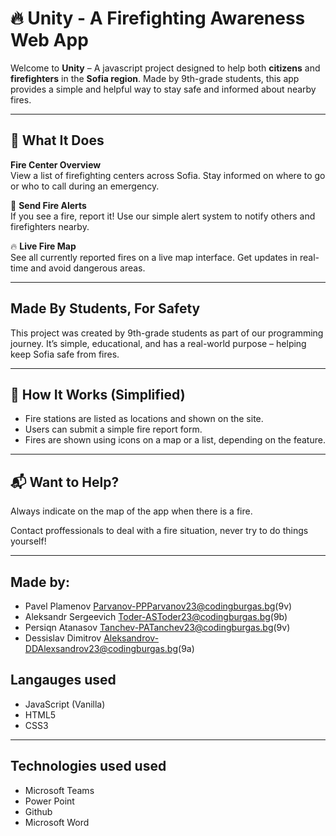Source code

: # 🔥 Unity - A Firefighting Awareness Web App

Welcome to **Unity** – A javascript project designed to help both **citizens** and **firefighters** in the **Sofia region**. Made by 9th-grade students, this app provides a simple and helpful way to stay safe and informed about nearby fires.

---

## 🌟 What It Does

 **Fire Center Overview**  
View a list of firefighting centers across Sofia. Stay informed on where to go or who to call during an emergency.

🚨 **Send Fire Alerts**  
If you see a fire, report it! Use our simple alert system to notify others and firefighters nearby.

🔥 **Live Fire Map**  
See all currently reported fires on a live map interface. Get updates in real-time and avoid dangerous areas.

---

## Made By Students, For Safety

This project was created by 9th-grade students as part of our programming journey. It’s simple, educational, and has a real-world purpose – helping keep Sofia safe from fires.

---

## 🧠 How It Works (Simplified)

- Fire stations are listed as locations and shown on the site.
- Users can submit a simple fire report form.
- Fires are shown using icons on a map or a list, depending on the feature.

---
  
## 📬 Want to Help?

Always indicate on the map of the app when there is a fire.

Contact proffessionals to deal with a fire situation, never try to do things yourself!

---
## Made by:

- Pavel Plamenov Parvanov-PPParvanov23@codingburgas.bg(9v)
- Aleksandr Sergeevich Toder-ASToder23@codingburgas.bg(9b)
- Persiqn Atanasov Tanchev-PATanchev23@codingburgas.bg(9v)
- Dessislav Dimitrov Aleksandrov-DDAlexsandrov23@codingburgas.bg(9a)
##  Langauges used

-  JavaScript (Vanilla)
-  HTML5
-  CSS3

---
##  Technologies used used

- Microsoft Teams
- Power Point
- Github
- Microsoft Word











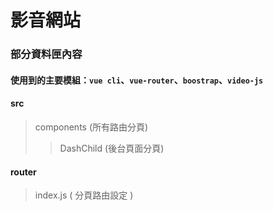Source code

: # 影音網站
### 部分資料匣內容
#### 使用到的主要模組：`vue cli`、`vue-router`、`boostrap`、`video-js`

#### src
> components (所有路由分頁)
>> DashChild (後台頁面分頁)
#### router
> index.js ( 分頁路由設定 )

• • • • •

• [Problem requirements]
Omit every picture, then write out the entries above exactly.

• [Answer to this exercise]
Source code

: # 🔥 Unity - A Firefighting Awareness Web App

Welcome to **Unity** – A javascript project designed to help both **citizens** and **firefighters** in the **Sofia region**. Made by 9th-grade students, this app provides a simple and helpful way to stay safe and informed about nearby fires.

---

## 🌟 What It Does

 **Fire Center Overview**  
View a list of firefighting centers across Sofia. Stay informed on where to go or who to call during an emergency.

🚨 **Send Fire Alerts**  
If you see a fire, report it! Use our simple alert system to notify others and firefighters nearby.

🔥 **Live Fire Map**  
See all currently reported fires on a live map interface. Get updates in real-time and avoid dangerous areas.

---

## Made By Students, For Safety

This project was created by 9th-grade students as part of our programming journey. It’s simple, educational, and has a real-world purpose – helping keep Sofia safe from fires.

---

## 🧠 How It Works (Simplified)

- Fire stations are listed as locations and shown on the site.
- Users can submit a simple fire report form.
- Fires are shown using icons on a map or a list, depending on the feature.

---
  
## 📬 Want to Help?

Always indicate on the map of the app when there is a fire.

Contact proffessionals to deal with a fire situation, never try to do things yourself!

---
## Made by:

- Pavel Plamenov Parvanov-PPParvanov23@codingburgas.bg(9v)
- Aleksandr Sergeevich Toder-ASToder23@codingburgas.bg(9b)
- Persiqn Atanasov Tanchev-PATanchev23@codingburgas.bg(9v)
- Dessislav Dimitrov Aleksandrov-DDAlexsandrov23@codingburgas.bg(9a)
##  Langauges used

-  JavaScript (Vanilla)
-  HTML5
-  CSS3

---
##  Technologies used used

- Microsoft Teams
- Power Point
- Github
- Microsoft Word











Source code

: # 影音網站
### 部分資料匣內容
#### 使用到的主要模組：`vue cli`、`vue-router`、`boostrap`、`video-js`

#### src
> components (所有路由分頁)
>> DashChild (後台頁面分頁)
#### router
> index.js ( 分頁路由設定 )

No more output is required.